[Source texts of formatted documents]
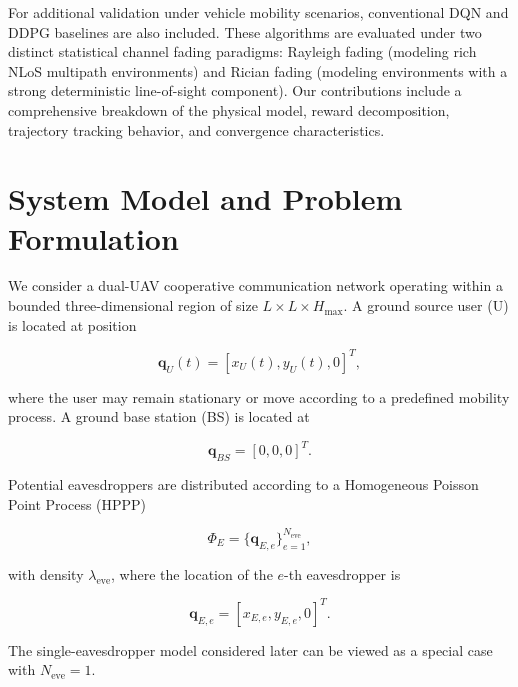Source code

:\documentclass[journal,onecolumn]{IEEEtran}
\begin{document}
For additional validation under vehicle mobility scenarios, conventional DQN and DDPG baselines are also included. These algorithms are evaluated under two distinct statistical channel fading paradigms: Rayleigh fading (modeling rich NLoS multipath environments) and Rician fading (modeling environments with a strong deterministic line-of-sight component). Our contributions include a comprehensive breakdown of the physical model, reward decomposition, trajectory tracking behavior, and convergence characteristics.

\section{System Model and Problem Formulation}

We consider a dual-UAV cooperative communication network operating within a bounded three-dimensional region of size $L \times L \times H_{\max}$. A ground source user (U) is located at position

\begin{equation}
\mathbf{q}_{U}(t)=[x_U(t),y_U(t),0]^T,
\end{equation}

where the user may remain stationary or move according to a predefined mobility process. A ground base station (BS) is located at

\begin{equation}
\mathbf{q}_{BS}=[0,0,0]^T.
\end{equation}

Potential eavesdroppers are distributed according to a Homogeneous Poisson Point Process (HPPP)

\begin{equation}
\Phi_E=\{\mathbf{q}_{E,e}\}_{e=1}^{N_{\text{eve}}},
\end{equation}

with density $\lambda_{\text{eve}}$, where the location of the $e$-th eavesdropper is

\begin{equation}
\mathbf{q}_{E,e}
=
[x_{E,e},y_{E,e},0]^T.
\end{equation}

The single-eavesdropper model considered later can be viewed as a special case with $N_{\text{eve}}=1$.

\end{document}
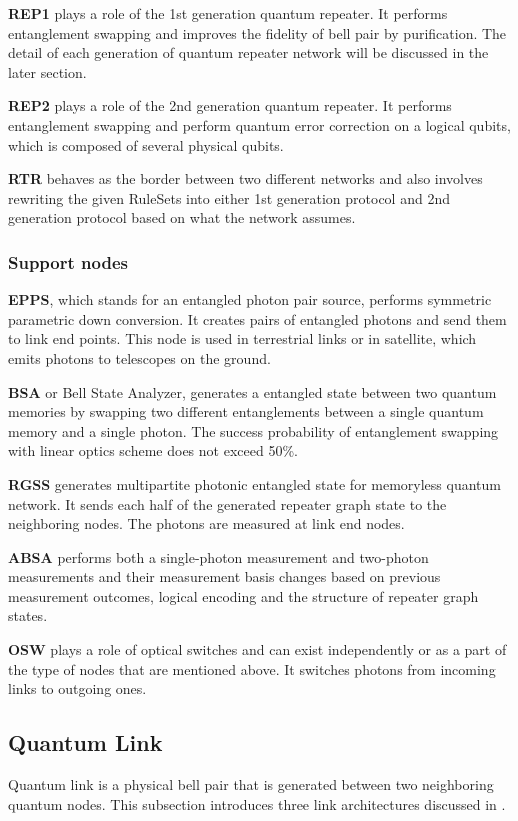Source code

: \textbf{REP1} plays a role of the 1st generation quantum repeater. It performs entanglement swapping and improves the fidelity of bell pair by purification.
The detail of each generation of quantum repeater network will be discussed in the later section.

\textbf{REP2} plays a role of the 2nd generation quantum repeater. It performs entanglement swapping and perform quantum error correction on a logical qubits, which is composed of several physical qubits.

\textbf{RTR} behaves as the border between two different networks and also involves rewriting the given RuleSets into either 1st generation protocol and 2nd generation protocol based on what the network assumes.

\subsubsection{Support nodes}

\textbf{EPPS}, which stands for an entangled photon pair source, performs symmetric parametric down conversion.
It creates pairs of entangled photons and send them to link end points. This node is used in terrestrial links or in satellite, which emits photons to telescopes on the ground.

\textbf{BSA} or Bell State Analyzer, generates a entangled state between two quantum memories by swapping two different entanglements between a single quantum memory and a single photon.
The success probability of entanglement swapping with linear optics scheme does not exceed 50\%.

\textbf{RGSS} generates multipartite photonic entangled state for memoryless quantum network. It sends each half of the generated repeater graph state to the neighboring nodes.
The photons are measured at link end nodes.

\textbf{ABSA} performs both a single-photon measurement and two-photon measurements and their measurement basis changes based on previous measurement outcomes, logical encoding and the structure of repeater graph states.

\textbf{OSW} plays a role of optical switches and can exist independently or as a part of the type of nodes that are mentioned above.
It switches photons from incoming links to outgoing ones.

\subsection{Quantum Link}
Quantum link is a physical bell pair that is generated between two neighboring quantum nodes.  This subsection introduces three link architectures discussed in \cite{jones2016design}.

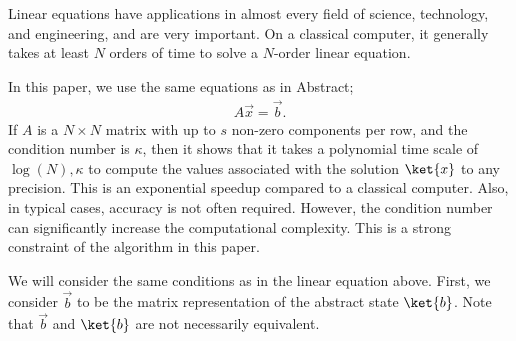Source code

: \documentclass[b5paper,papersize,dvipdfmx,fleqn]{article}
\begin{document}

Linear equations have applications in almost every field of science, technology, and engineering, and are very important\cite{Harrow2009}. On a classical computer, it generally takes at least $N$ orders of time to solve a $N$-order linear equation.


In this paper, we use the same equations as in Abstract;
\begin{eqnarray}
  A\vec{x} = \vec{b}.
\end{eqnarray}
If $A$ is a $N\times N$ matrix with up to $s$ non-zero components per row, and the condition number is $\kappa $, then it shows that it takes a polynomial time scale of $\log(N),\kappa $ to compute the values associated with the solution $\ket{x}$ to any precision. This is an exponential speedup compared to a classical computer. Also, in typical cases, accuracy is not often required. However, the condition number can significantly increase the computational complexity. This is a strong constraint of the algorithm in this paper.

We will consider the same conditions as in the linear equation above. First, we consider $\vec{b}$ to be the matrix representation of the abstract state $\ket{b}$. Note that $\vec{b}$ and $\ket{b}$ are not necessarily equivalent.

%

\end{document}
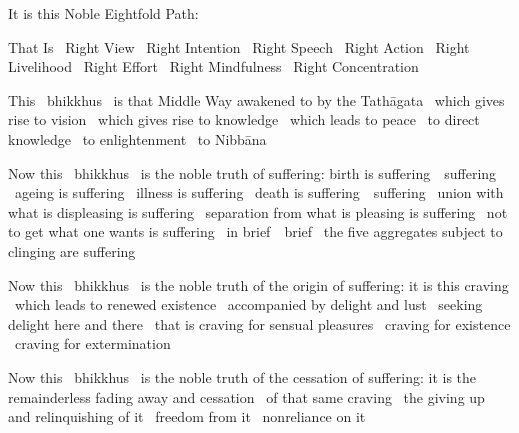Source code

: \begin{english-only-hang}
  It is this Noble Eightfold Path:
\end{english-only-hang}

\begin{english-only-hang}
  That Is \breathmark\ Right View \breathmark\ Right Intention \breathmark\ Right Speech \breathmark\ Right Action \breathmark\ Right Livelihood \breathmark\ Right Effort \breathmark\ Right Mindfulness \breathmark\ Right Concentration
\end{english-only-hang}

\begin{english-only-hang}
  This \breathmark\ bhikkhus \breathmark\ is that Middle Way awakened to by the Tathāgata \breathmark\ which gives rise to vision \breathmark\ which gives rise to knowledge \breathmark\ which leads to peace \breathmark\ to direct knowledge \breathmark\ to enlightenment \breathmark\ to Nibbāna
\end{english-only-hang}

\begin{english-only-hang}
  Now this \breathmark\ bhikkhus \breathmark\ is the noble truth of suffering: birth is \ifbfiveversion \mbox{suffering}~\breathmark\ \else suffering \breathmark\ \fi ageing is suffering \breathmark\ illness is suffering \breathmark\ death is \ifbfiveversion \mbox{suffering}~\breathmark\ \else suffering \breathmark\ \fi union with what is displeasing is suffering \breathmark\ separation from what is pleasing is suffering \breathmark\ not to get what one wants is suffering \breathmark\ in \ifbfiveversion \mbox{brief}~\breathmark\ \else brief \breathmark\ \fi the five aggregates subject to clinging are suffering
\end{english-only-hang}

\begin{english-only-hang}
  Now this \breathmark\ bhikkhus \breathmark\ is the noble truth of the origin of suffering: it is this craving \breathmark\ which leads to renewed existence \breathmark\ accompanied by delight and lust \breathmark\ seeking delight here and there \breathmark\ that is craving for sensual pleasures \breathmark\ craving for existence \breathmark\ craving for extermination
\end{english-only-hang}

\begin{english-only-hang}
  Now this \breathmark\ bhikkhus \breathmark\ is the noble truth of the cessation of suffering: it is the remainderless fading away and cessation \breathmark\ of that same craving \breathmark\ the giving up and relinquishing of it \breathmark\ freedom from it \breathmark\ nonreliance on it
\end{english-only-hang}

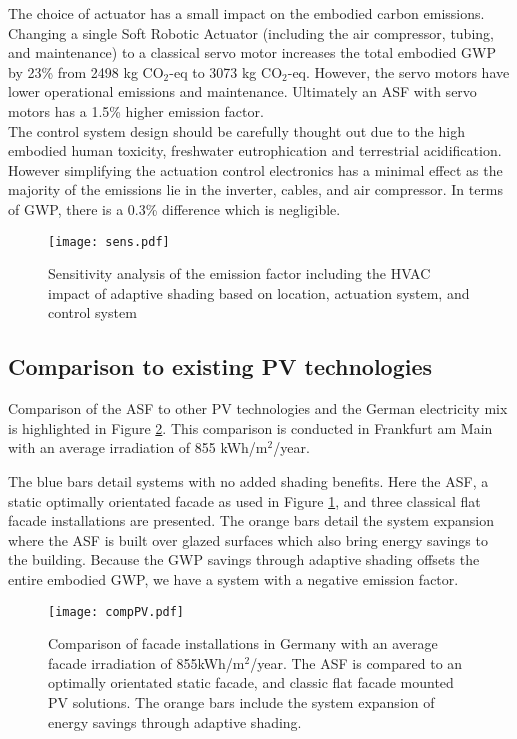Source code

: The choice of actuator has a small impact on the embodied carbon emissions. Changing a single Soft Robotic Actuator (including the air compressor, tubing, and maintenance) to a classical servo motor increases the total embodied GWP by 23\% from 2498 kg CO$_{2}$-eq to 3073 kg CO$_{2}$-eq. However, the servo motors have lower operational emissions and maintenance. Ultimately an ASF with servo motors has a 1.5\% higher emission factor. \\


The control system design should be carefully thought out due to the high embodied human toxicity, freshwater eutrophication and terrestrial acidification. However simplifying the actuation control electronics has a minimal effect as the majority of the emissions lie in the inverter, cables, and air compressor. In terms of GWP, there is a 0.3\% difference which is negligible.



\begin{figure}[H]
\begin{center}
\texttt{[image: sens.pdf]}
\caption{Sensitivity analysis of the emission factor including the HVAC impact of adaptive shading based on location, actuation system, and control system}
\label{fig:sens}
\end{center}
\end{figure}

\subsection{Comparison to existing PV technologies}

Comparison of the ASF to other PV technologies and the German electricity mix is highlighted in Figure \ref{fig:compPV}. This comparison is conducted in Frankfurt am Main with an average irradiation of 855 kWh/m$^2$/year.\

The blue bars detail systems with no added shading benefits. Here the ASF, a static optimally orientated facade as used in Figure \ref{fig:sens}, and three classical flat facade installations are presented.  
The orange bars detail the system expansion where the ASF is built over glazed surfaces which also bring energy savings to the building. Because the GWP savings through adaptive shading offsets the entire embodied GWP, we have a system with a negative emission factor.





\begin{figure}[H]
\begin{center}
\texttt{[image: compPV.pdf]}
\caption{Comparison of facade installations in Germany with an average facade irradiation of 855kWh/m$^2$/year.
The ASF is compared to an optimally orientated static facade, and classic flat facade mounted PV solutions. The orange bars include the system expansion of energy savings through adaptive shading.}
\label{fig:compPV}
\end{center}
\end{figure}

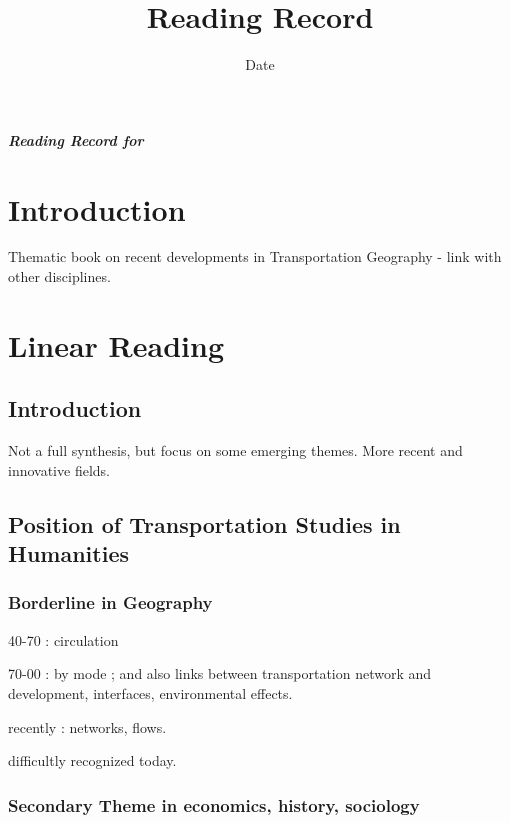 


\title{Reading Record\bigskip\\
\cite{emangard2009transports}
}
\author{}
\date{Date}


\maketitle

\textbf{\textit{Reading Record for \cite{emangard2009transports}}}




\section{Introduction}

Thematic book on recent developments in Transportation Geography - link with other disciplines.



\section{Linear Reading}

\subsection*{Introduction}

Not a full synthesis, but focus on some emerging themes. More recent and innovative fields.


\subsection{Position of Transportation Studies in Humanities}

\subsubsection{Borderline in Geography}

40-70 : circulation

70-00 : by mode ; and also links between transportation network and development, interfaces, environmental effects.

recently : networks, flows.

difficultly recognized today.

\subsubsection{Secondary Theme in economics, history, sociology}

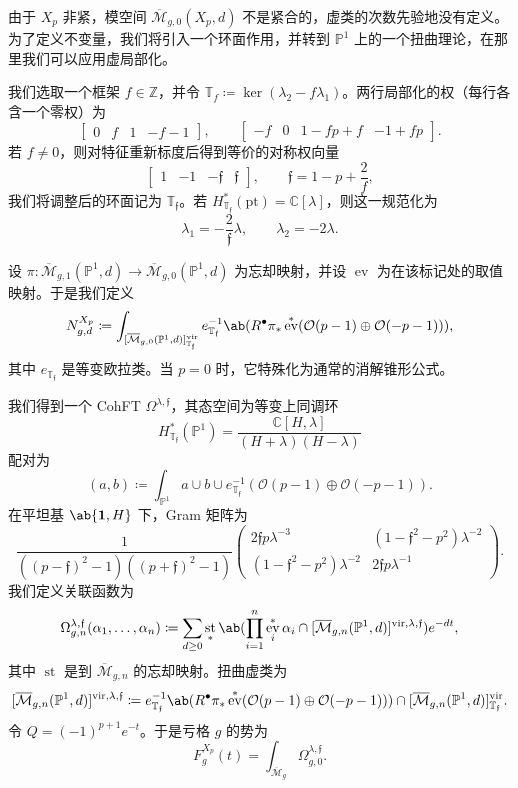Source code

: \documentclass{amsart}
\theoremstyle{definition}
\theoremstyle{remark}
\theoremstyle{plain}
\theoremstyle{definition}
\theoremstyle{remark}
\newcommand{\C}{\mathbb{C}}
\newcommand{\Z}{\mathbb{Z}}
\renewcommand{\P}{\mathbb{P}}
\newcommand{\Mbar}{\overline{\mathcal{M}}}
\newcommand{\mc}[1]{\mathcal{#1}}
\newcommand{\T}{\mathbb{T}}
\newcommand{\mf}[1]{\mathfrak{#1}}
\newcommand{\mr}[1]{\mathrm{#1}}
\newcommand{\1}{\mathbf{1}}
\newcommand{\2}{\mathbf{2}}
\newcommand{\3}{\mathbf{3}}
\newcommand{\vir}{\mr{vir}}
\DeclareMathOperator{\ev}{ev}
\DeclareMathOperator{\st}{st}
\begin{document}
由于 \(X_p\) 非紧，模空间 \(\Mbar_{g,0}(X_p,d)\) 不是紧合的，虚类的次数先验地没有定义。为了定义不变量，我们将引入一个环面作用，并转到 \(\P^1\) 上的一个扭曲理论，在那里我们可以应用虚局部化。

我们选取一个框架 \(f \in \Z\)，并令 \(\T_f \coloneqq \ker(\lambda_2 - f\lambda_1)\)。两行局部化的权（每行各含一个零权）为
\[ \begin{bmatrix} 0 & f & 1 & -f-1 \end{bmatrix}, \qquad \begin{bmatrix} -f & 0 & 1-fp+f & -1+fp \end{bmatrix}. \]
若 \(f \neq 0\)，则对特征重新标度后得到等价的对称权向量
\[ \begin{bmatrix} 1 & -1 & -\mf{f} & \mf{f} \end{bmatrix}, \qquad \mf{f} = 1-p+\frac{2}{f}, \]
我们将调整后的环面记为 \(\T_{\mf{f}}\)。若 \(H^*_{\T_{\mf{f}}}(\mr{pt}) = \C[\lambda]\)，则这一规范化为
\[ \lambda_1 = -\frac{2}{\mf{f}}\lambda, \qquad \lambda_2 = -2\lambda. \]

设 \(\pi \colon \Mbar_{g,1}(\P^1,d) \to \Mbar_{g,0}(\P^1,d)\) 为忘却映射，并设 \(\ev\) 为在该标记处的取值映射。于是我们定义
\[ N^{X_p}_{g,d} \coloneqq \int_{[\Mbar_{g,0}(\P^1,d)]^{\vir}_{\T_{\mf{f}}}} e_{\T_{\mf{f}}}^{-1}\ab(R^{\bullet}\pi_* \ev^*(\mc{O}(p-1)\oplus\mc{O}(-p-1))), \]
其中 \(e_{\T_{\mf{f}}}\) 是等变欧拉类。当 \(p=0\) 时，它特殊化为通常的消解锥形公式。

我们得到一个 CohFT \(\Omega^{\lambda,\mf{f}}\)，其态空间为等变上同调环
\[ H^*_{\T_{\mf{f}}}(\P^1) = \frac{\C[H,\lambda]}{(H+\lambda)(H-\lambda)} \]
配对为
\[ (a,b) \coloneqq \int_{\P^1} a \cup b \cup e^{-1}_{\T_{\mf{f}}}(\mc{O}(p-1)\oplus\mc{O}(-p-1)). \]
在平坦基 \(\ab\{\1,H\}\) 下，Gram 矩阵为
\[ \frac{1}{((p-\mf{f})^2-1)((p+\mf{f})^2-1)}\begin{pmatrix} 2\mf{f}p\lambda^{-3} & (1-\mf{f}^2-p^2)\lambda^{-2} \\ (1-\mf{f}^2-p^2)\lambda^{-2} & 2\mf{f}p\lambda^{-1} \end{pmatrix}. \]
我们定义关联函数为
\[ \Omega^{\lambda,\mf{f}}_{g,n}(\alpha_1,\ldots,\alpha_n) \coloneqq \sum_{d\geq0}\st_*\ab(\prod_{i=1}^n \ev_i^*\alpha_i \cap [\Mbar_{g,n}(\P^1,d)]^{\vir,\lambda,\mf{f}})e^{-dt}, \]
其中 \(\st\) 是到 \(\Mbar_{g,n}\) 的忘却映射。扭曲虚类为
\[ [\Mbar_{g,n}(\P^1,d)]^{\vir,\lambda,\mf{f}} \coloneqq e^{-1}_{\T_{\mf{f}}}\ab(R^{\bullet}\pi_*\ev^*(\mc{O}(p-1)\oplus\mc{O}(-p-1))) \cap [\Mbar_{g,n}(\P^1,d)]^{\vir}_{\T_{\mf{f}}}. \]
令 \(Q = (-1)^{p+1}e^{-t}\)。于是亏格 \(g\) 的势为
\[ F^{X_p}_g(t) = \int_{\Mbar_g} \Omega^{\lambda,\mf{f}}_{g,0}. \]
\end{document}
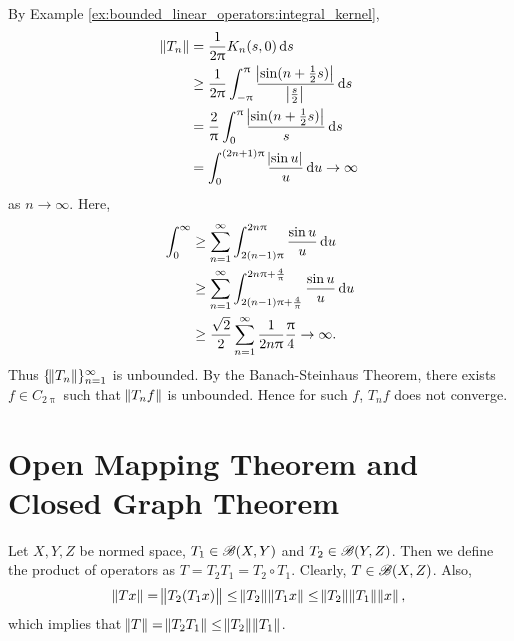 By Example \ref{ex:bounded_linear_operators:integral_kernel}, 
\begin{equation*}
    \begin{aligned}
        \norm{T_n} &= \frac{1}{2 \uppi} K_n(s, 0) \mathop{}\!\mathrm{d} s \\
        &\ge \frac{1}{2 \uppi} \int_{-\uppi}^{\uppi} 
            \frac{\abs{\sin (n+\frac{1}{2} s)}}{\abs{\frac{s}{2}}} \mathop{}\!\mathrm{d} s\\ 
        &= \frac{2}{\uppi} \int_{0}^{\uppi} 
            \frac{\abs{\sin (n + \frac{1}{2} s)}}{s} \mathop{}\!\mathrm{d} s \\
        &= \int_{0}^{(2n + 1) \uppi} \frac{\abs{\sin u}}{u} \mathop{}\!\mathrm{d} u \to \infty
    \end{aligned}
\end{equation*}
as $n \to \infty$. 
Here, 
\begin{equation*}
    \begin{aligned}
        \int_{0}^{\infty} &\ge \sum_{n=1}^{\infty} 
            \int_{2(n-1) \uppi}^{2n \uppi} \frac{\sin u}{u} \mathop{}\!\mathrm{d} u \\
        &\ge \sum_{n=1}^{\infty} 
            \int_{2(n-1) \uppi + \frac{4}{\uppi}}^{2n \uppi + \frac{4}{\uppi}} 
                \frac{\sin u}{u} \mathop{}\!\mathrm{d} u \\
        &\ge \frac{\sqrt{2}}{2} \sum_{n=1}^{\infty} 
            \frac{1}{2n \uppi} \frac{\uppi}{4} \to \infty. 
    \end{aligned}
\end{equation*}
Thus $\{ \norm{T_n} \}_{n=1}^{\infty}$ is unbounded. 
By the Banach-Steinhaus Theorem, there exists $f \in C_{2 \uppi}$ such that 
$\norm{T_n f}$ is unbounded. 
Hence for such $f$, $T_n f$ does not converge. 

\section{Open Mapping Theorem and Closed Graph Theorem}
Let $X, Y, Z$ be normed space, $T_1 \in \mathscr{B}(X, Y)$ and $T_2 \in \mathscr{B}(Y, Z)$. 
Then we define the product of operators as $T = T_2 T_1 = T_2 \circ T_1$. 
Clearly, $T \in \mathscr{B}(X, Z)$. 
Also, 
\begin{equation*}
    \begin{aligned}
        \norm{Tx} = \norm{T_2 (T_1 x)} 
        \le \norm{T_2} \norm{T_1 x} 
        \le \norm{T_2} \norm{T_1} \norm{x}, 
    \end{aligned}
\end{equation*}
which implies that $\norm{T} = \norm{T_2 T_1} \le \norm{T_2}\norm{T_1}$.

§ What you will do:
Which lines of the records contain "static"? Show each of them.

§ Answer box:
The blue bars detail systems with no added shading benefits. Here the ASF, a static optimally orientated facade as used in Figure \ref{fig:sens}, and three classical flat facade installations are presented.  
The ASF is compared to an optimally orientated static facade, and classic flat facade mounted PV solutions. The orange bars include the system expansion of energy savings through adaptive shading.}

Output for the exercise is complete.